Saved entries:

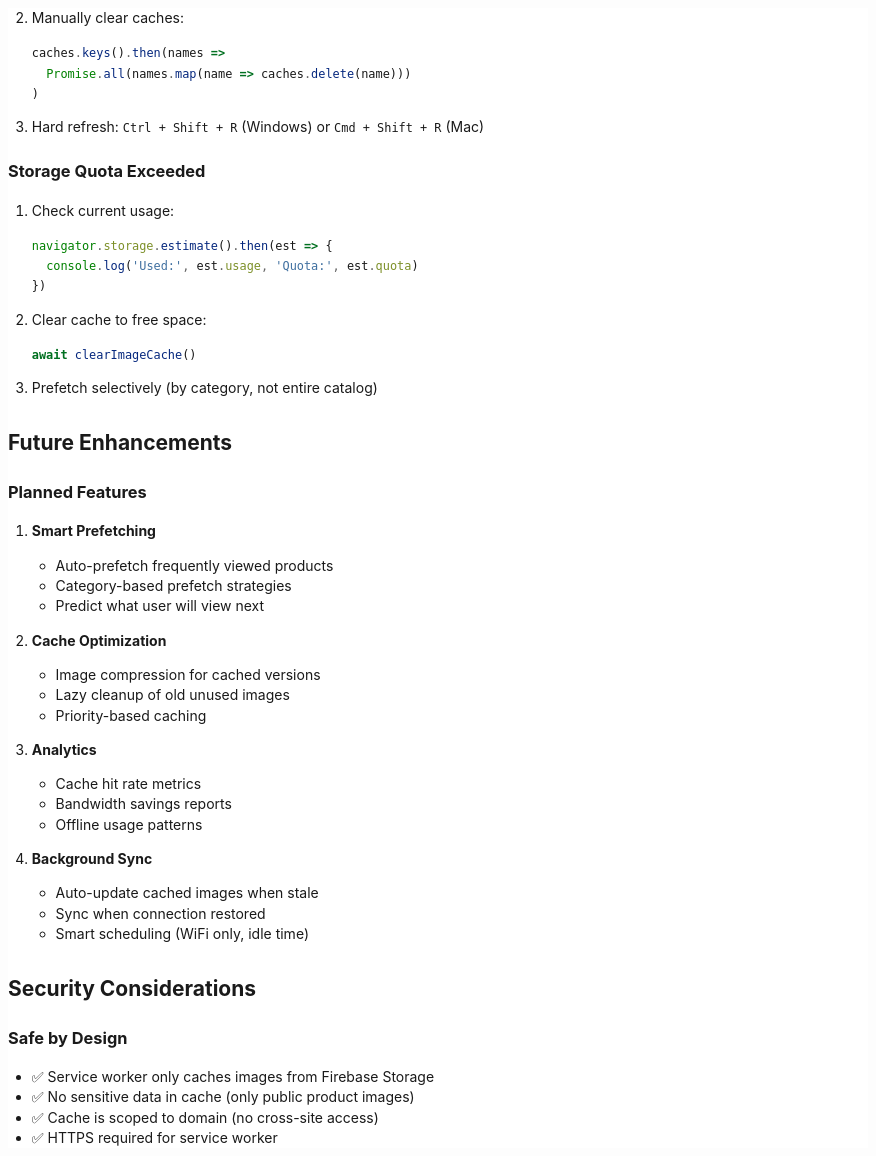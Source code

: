 2. Manually clear caches:
   ```javascript
   caches.keys().then(names => 
     Promise.all(names.map(name => caches.delete(name)))
   )
   ```

3. Hard refresh: `Ctrl + Shift + R` (Windows) or `Cmd + Shift + R` (Mac)

### Storage Quota Exceeded

1. Check current usage:
   ```javascript
   navigator.storage.estimate().then(est => {
     console.log('Used:', est.usage, 'Quota:', est.quota)
   })
   ```

2. Clear cache to free space:
   ```javascript
   await clearImageCache()
   ```

3. Prefetch selectively (by category, not entire catalog)

## Future Enhancements

### Planned Features

1. **Smart Prefetching**
   - Auto-prefetch frequently viewed products
   - Category-based prefetch strategies
   - Predict what user will view next

2. **Cache Optimization**
   - Image compression for cached versions
   - Lazy cleanup of old unused images
   - Priority-based caching

3. **Analytics**
   - Cache hit rate metrics
   - Bandwidth savings reports
   - Offline usage patterns

4. **Background Sync**
   - Auto-update cached images when stale
   - Sync when connection restored
   - Smart scheduling (WiFi only, idle time)

## Security Considerations

### Safe by Design

- ✅ Service worker only caches images from Firebase Storage
- ✅ No sensitive data in cache (only public product images)
- ✅ Cache is scoped to domain (no cross-site access)
- ✅ HTTPS required for service worker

■ **Work required**:
Copy every record exactly; no pictures.

■ **Problem solution**:
Source code

: 2. Manually clear caches:
   ```javascript
   caches.keys().then(names => 
     Promise.all(names.map(name => caches.delete(name)))
   )
   ```

3. Hard refresh: `Ctrl + Shift + R` (Windows) or `Cmd + Shift + R` (Mac)

### Storage Quota Exceeded

1. Check current usage:
   ```javascript
   navigator.storage.estimate().then(est => {
     console.log('Used:', est.usage, 'Quota:', est.quota)
   })
   ```

2. Clear cache to free space:
   ```javascript
   await clearImageCache()
   ```

3. Prefetch selectively (by category, not entire catalog)

## Future Enhancements

### Planned Features

1. **Smart Prefetching**
   - Auto-prefetch frequently viewed products
   - Category-based prefetch strategies
   - Predict what user will view next

2. **Cache Optimization**
   - Image compression for cached versions
   - Lazy cleanup of old unused images
   - Priority-based caching

3. **Analytics**
   - Cache hit rate metrics
   - Bandwidth savings reports
   - Offline usage patterns

4. **Background Sync**
   - Auto-update cached images when stale
   - Sync when connection restored
   - Smart scheduling (WiFi only, idle time)

## Security Considerations

### Safe by Design

- ✅ Service worker only caches images from Firebase Storage
- ✅ No sensitive data in cache (only public product images)
- ✅ Cache is scoped to domain (no cross-site access)
- ✅ HTTPS required for service worker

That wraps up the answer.